About this exercise>
Repeat all entries exactly.

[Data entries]
=== Section Start ===

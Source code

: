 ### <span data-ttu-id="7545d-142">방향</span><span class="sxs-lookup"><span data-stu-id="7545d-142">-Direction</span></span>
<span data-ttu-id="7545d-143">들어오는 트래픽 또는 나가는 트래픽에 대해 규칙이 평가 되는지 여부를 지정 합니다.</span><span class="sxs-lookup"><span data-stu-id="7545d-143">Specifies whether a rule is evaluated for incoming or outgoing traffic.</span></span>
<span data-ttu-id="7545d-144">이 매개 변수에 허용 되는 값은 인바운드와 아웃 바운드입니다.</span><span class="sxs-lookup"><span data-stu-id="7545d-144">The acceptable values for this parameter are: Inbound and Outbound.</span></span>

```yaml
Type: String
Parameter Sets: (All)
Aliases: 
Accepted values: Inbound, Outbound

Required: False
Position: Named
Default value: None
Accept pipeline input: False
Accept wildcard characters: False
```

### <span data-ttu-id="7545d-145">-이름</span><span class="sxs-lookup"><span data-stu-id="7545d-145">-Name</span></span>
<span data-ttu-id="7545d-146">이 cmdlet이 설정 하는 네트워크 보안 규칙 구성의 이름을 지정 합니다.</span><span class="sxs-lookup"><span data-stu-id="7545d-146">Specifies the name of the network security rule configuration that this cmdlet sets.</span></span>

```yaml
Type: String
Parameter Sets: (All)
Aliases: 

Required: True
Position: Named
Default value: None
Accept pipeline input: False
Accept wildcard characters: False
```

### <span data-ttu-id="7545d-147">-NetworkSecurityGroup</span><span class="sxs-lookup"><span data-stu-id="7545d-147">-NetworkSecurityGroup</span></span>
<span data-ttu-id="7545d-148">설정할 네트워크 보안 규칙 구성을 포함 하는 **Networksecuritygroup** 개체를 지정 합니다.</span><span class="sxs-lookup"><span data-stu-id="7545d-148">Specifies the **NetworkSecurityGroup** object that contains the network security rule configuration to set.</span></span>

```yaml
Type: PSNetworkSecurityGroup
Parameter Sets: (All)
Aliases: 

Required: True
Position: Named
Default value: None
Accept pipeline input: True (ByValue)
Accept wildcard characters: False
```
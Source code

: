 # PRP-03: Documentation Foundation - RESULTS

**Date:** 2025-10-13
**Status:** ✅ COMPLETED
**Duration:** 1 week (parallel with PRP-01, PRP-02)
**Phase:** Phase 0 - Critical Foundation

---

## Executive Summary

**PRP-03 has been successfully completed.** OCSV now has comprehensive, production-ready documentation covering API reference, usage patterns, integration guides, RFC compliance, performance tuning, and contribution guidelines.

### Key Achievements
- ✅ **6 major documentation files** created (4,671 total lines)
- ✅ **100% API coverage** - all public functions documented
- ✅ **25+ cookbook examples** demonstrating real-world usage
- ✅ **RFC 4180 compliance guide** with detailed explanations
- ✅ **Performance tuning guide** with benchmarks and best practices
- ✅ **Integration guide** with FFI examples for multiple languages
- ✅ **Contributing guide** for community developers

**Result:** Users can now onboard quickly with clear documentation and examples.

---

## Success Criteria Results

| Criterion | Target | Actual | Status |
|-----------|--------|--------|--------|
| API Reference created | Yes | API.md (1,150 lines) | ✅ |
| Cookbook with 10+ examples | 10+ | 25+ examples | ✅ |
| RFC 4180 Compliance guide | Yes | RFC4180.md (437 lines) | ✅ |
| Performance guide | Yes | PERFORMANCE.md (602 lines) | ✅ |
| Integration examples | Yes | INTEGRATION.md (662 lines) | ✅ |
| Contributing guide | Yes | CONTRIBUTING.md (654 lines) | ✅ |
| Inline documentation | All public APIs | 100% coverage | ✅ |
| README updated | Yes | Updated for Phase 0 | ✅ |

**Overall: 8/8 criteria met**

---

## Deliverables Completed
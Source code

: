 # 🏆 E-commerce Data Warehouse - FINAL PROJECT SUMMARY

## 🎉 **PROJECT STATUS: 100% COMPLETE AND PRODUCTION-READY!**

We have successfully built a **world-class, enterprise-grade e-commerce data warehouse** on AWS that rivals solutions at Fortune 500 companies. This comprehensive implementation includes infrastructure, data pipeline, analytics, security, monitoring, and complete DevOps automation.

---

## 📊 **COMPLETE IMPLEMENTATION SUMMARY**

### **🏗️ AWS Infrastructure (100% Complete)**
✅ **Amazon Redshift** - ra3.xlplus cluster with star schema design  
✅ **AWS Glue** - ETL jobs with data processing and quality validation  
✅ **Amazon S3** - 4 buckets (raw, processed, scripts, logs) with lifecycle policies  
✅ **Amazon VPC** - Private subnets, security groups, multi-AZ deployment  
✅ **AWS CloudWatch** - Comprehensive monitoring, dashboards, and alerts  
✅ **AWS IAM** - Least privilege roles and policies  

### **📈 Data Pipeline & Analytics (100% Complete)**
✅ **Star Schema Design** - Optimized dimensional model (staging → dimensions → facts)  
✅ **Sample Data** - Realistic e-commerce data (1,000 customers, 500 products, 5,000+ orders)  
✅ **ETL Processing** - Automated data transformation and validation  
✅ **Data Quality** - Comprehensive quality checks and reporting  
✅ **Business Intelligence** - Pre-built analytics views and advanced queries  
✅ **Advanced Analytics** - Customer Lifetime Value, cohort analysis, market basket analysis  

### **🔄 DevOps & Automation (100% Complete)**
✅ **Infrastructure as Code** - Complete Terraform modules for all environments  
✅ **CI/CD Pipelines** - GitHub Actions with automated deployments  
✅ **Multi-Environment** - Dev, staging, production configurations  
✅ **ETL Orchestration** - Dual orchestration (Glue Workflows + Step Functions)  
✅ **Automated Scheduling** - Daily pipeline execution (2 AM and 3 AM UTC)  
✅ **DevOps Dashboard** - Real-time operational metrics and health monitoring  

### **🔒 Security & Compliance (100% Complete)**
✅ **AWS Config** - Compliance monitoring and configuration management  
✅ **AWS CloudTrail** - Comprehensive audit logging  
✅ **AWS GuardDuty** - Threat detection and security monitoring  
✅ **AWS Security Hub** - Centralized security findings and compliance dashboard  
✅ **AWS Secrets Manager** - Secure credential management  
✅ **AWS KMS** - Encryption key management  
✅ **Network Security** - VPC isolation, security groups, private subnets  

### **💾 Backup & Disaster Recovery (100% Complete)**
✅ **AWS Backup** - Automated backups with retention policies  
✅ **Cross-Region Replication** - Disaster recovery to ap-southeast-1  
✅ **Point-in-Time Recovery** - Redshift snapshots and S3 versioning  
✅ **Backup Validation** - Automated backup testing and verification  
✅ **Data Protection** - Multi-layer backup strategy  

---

=== Section End ===

Task output>
Source code

: ### <span data-ttu-id="7545d-142">방향</span><span class="sxs-lookup"><span data-stu-id="7545d-142">-Direction</span></span>
<span data-ttu-id="7545d-143">들어오는 트래픽 또는 나가는 트래픽에 대해 규칙이 평가 되는지 여부를 지정 합니다.</span><span class="sxs-lookup"><span data-stu-id="7545d-143">Specifies whether a rule is evaluated for incoming or outgoing traffic.</span></span>
<span data-ttu-id="7545d-144">이 매개 변수에 허용 되는 값은 인바운드와 아웃 바운드입니다.</span><span class="sxs-lookup"><span data-stu-id="7545d-144">The acceptable values for this parameter are: Inbound and Outbound.</span></span>

```yaml
Type: String
Parameter Sets: (All)
Aliases: 
Accepted values: Inbound, Outbound

Required: False
Position: Named
Default value: None
Accept pipeline input: False
Accept wildcard characters: False
```

### <span data-ttu-id="7545d-145">-이름</span><span class="sxs-lookup"><span data-stu-id="7545d-145">-Name</span></span>
<span data-ttu-id="7545d-146">이 cmdlet이 설정 하는 네트워크 보안 규칙 구성의 이름을 지정 합니다.</span><span class="sxs-lookup"><span data-stu-id="7545d-146">Specifies the name of the network security rule configuration that this cmdlet sets.</span></span>

```yaml
Type: String
Parameter Sets: (All)
Aliases: 

Required: True
Position: Named
Default value: None
Accept pipeline input: False
Accept wildcard characters: False
```

### <span data-ttu-id="7545d-147">-NetworkSecurityGroup</span><span class="sxs-lookup"><span data-stu-id="7545d-147">-NetworkSecurityGroup</span></span>
<span data-ttu-id="7545d-148">설정할 네트워크 보안 규칙 구성을 포함 하는 **Networksecuritygroup** 개체를 지정 합니다.</span><span class="sxs-lookup"><span data-stu-id="7545d-148">Specifies the **NetworkSecurityGroup** object that contains the network security rule configuration to set.</span></span>

```yaml
Type: PSNetworkSecurityGroup
Parameter Sets: (All)
Aliases: 

Required: True
Position: Named
Default value: None
Accept pipeline input: True (ByValue)
Accept wildcard characters: False
```
Source code

: # PRP-03: Documentation Foundation - RESULTS

**Date:** 2025-10-13
**Status:** ✅ COMPLETED
**Duration:** 1 week (parallel with PRP-01, PRP-02)
**Phase:** Phase 0 - Critical Foundation

---

## Executive Summary

**PRP-03 has been successfully completed.** OCSV now has comprehensive, production-ready documentation covering API reference, usage patterns, integration guides, RFC compliance, performance tuning, and contribution guidelines.

### Key Achievements
- ✅ **6 major documentation files** created (4,671 total lines)
- ✅ **100% API coverage** - all public functions documented
- ✅ **25+ cookbook examples** demonstrating real-world usage
- ✅ **RFC 4180 compliance guide** with detailed explanations
- ✅ **Performance tuning guide** with benchmarks and best practices
- ✅ **Integration guide** with FFI examples for multiple languages
- ✅ **Contributing guide** for community developers

**Result:** Users can now onboard quickly with clear documentation and examples.

---

## Success Criteria Results

| Criterion | Target | Actual | Status |
|-----------|--------|--------|--------|
| API Reference created | Yes | API.md (1,150 lines) | ✅ |
| Cookbook with 10+ examples | 10+ | 25+ examples | ✅ |
| RFC 4180 Compliance guide | Yes | RFC4180.md (437 lines) | ✅ |
| Performance guide | Yes | PERFORMANCE.md (602 lines) | ✅ |
| Integration examples | Yes | INTEGRATION.md (662 lines) | ✅ |
| Contributing guide | Yes | CONTRIBUTING.md (654 lines) | ✅ |
| Inline documentation | All public APIs | 100% coverage | ✅ |
| README updated | Yes | Updated for Phase 0 | ✅ |

**Overall: 8/8 criteria met**

---

## Deliverables Completed
Source code

: # 🏆 E-commerce Data Warehouse - FINAL PROJECT SUMMARY

## 🎉 **PROJECT STATUS: 100% COMPLETE AND PRODUCTION-READY!**

We have successfully built a **world-class, enterprise-grade e-commerce data warehouse** on AWS that rivals solutions at Fortune 500 companies. This comprehensive implementation includes infrastructure, data pipeline, analytics, security, monitoring, and complete DevOps automation.

---

## 📊 **COMPLETE IMPLEMENTATION SUMMARY**

### **🏗️ AWS Infrastructure (100% Complete)**
✅ **Amazon Redshift** - ra3.xlplus cluster with star schema design  
✅ **AWS Glue** - ETL jobs with data processing and quality validation  
✅ **Amazon S3** - 4 buckets (raw, processed, scripts, logs) with lifecycle policies  
✅ **Amazon VPC** - Private subnets, security groups, multi-AZ deployment  
✅ **AWS CloudWatch** - Comprehensive monitoring, dashboards, and alerts  
✅ **AWS IAM** - Least privilege roles and policies  

### **📈 Data Pipeline & Analytics (100% Complete)**
✅ **Star Schema Design** - Optimized dimensional model (staging → dimensions → facts)  
✅ **Sample Data** - Realistic e-commerce data (1,000 customers, 500 products, 5,000+ orders)  
✅ **ETL Processing** - Automated data transformation and validation  
✅ **Data Quality** - Comprehensive quality checks and reporting  
✅ **Business Intelligence** - Pre-built analytics views and advanced queries  
✅ **Advanced Analytics** - Customer Lifetime Value, cohort analysis, market basket analysis  

### **🔄 DevOps & Automation (100% Complete)**
✅ **Infrastructure as Code** - Complete Terraform modules for all environments  
✅ **CI/CD Pipelines** - GitHub Actions with automated deployments  
✅ **Multi-Environment** - Dev, staging, production configurations  
✅ **ETL Orchestration** - Dual orchestration (Glue Workflows + Step Functions)  
✅ **Automated Scheduling** - Daily pipeline execution (2 AM and 3 AM UTC)  
✅ **DevOps Dashboard** - Real-time operational metrics and health monitoring  

### **🔒 Security & Compliance (100% Complete)**
✅ **AWS Config** - Compliance monitoring and configuration management  
✅ **AWS CloudTrail** - Comprehensive audit logging  
✅ **AWS GuardDuty** - Threat detection and security monitoring  
✅ **AWS Security Hub** - Centralized security findings and compliance dashboard  
✅ **AWS Secrets Manager** - Secure credential management  
✅ **AWS KMS** - Encryption key management  
✅ **Network Security** - VPC isolation, security groups, private subnets  

### **💾 Backup & Disaster Recovery (100% Complete)**
✅ **AWS Backup** - Automated backups with retention policies  
✅ **Cross-Region Replication** - Disaster recovery to ap-southeast-1  
✅ **Point-in-Time Recovery** - Redshift snapshots and S3 versioning  
✅ **Backup Validation** - Automated backup testing and verification  
✅ **Data Protection** - Multi-layer backup strategy  

---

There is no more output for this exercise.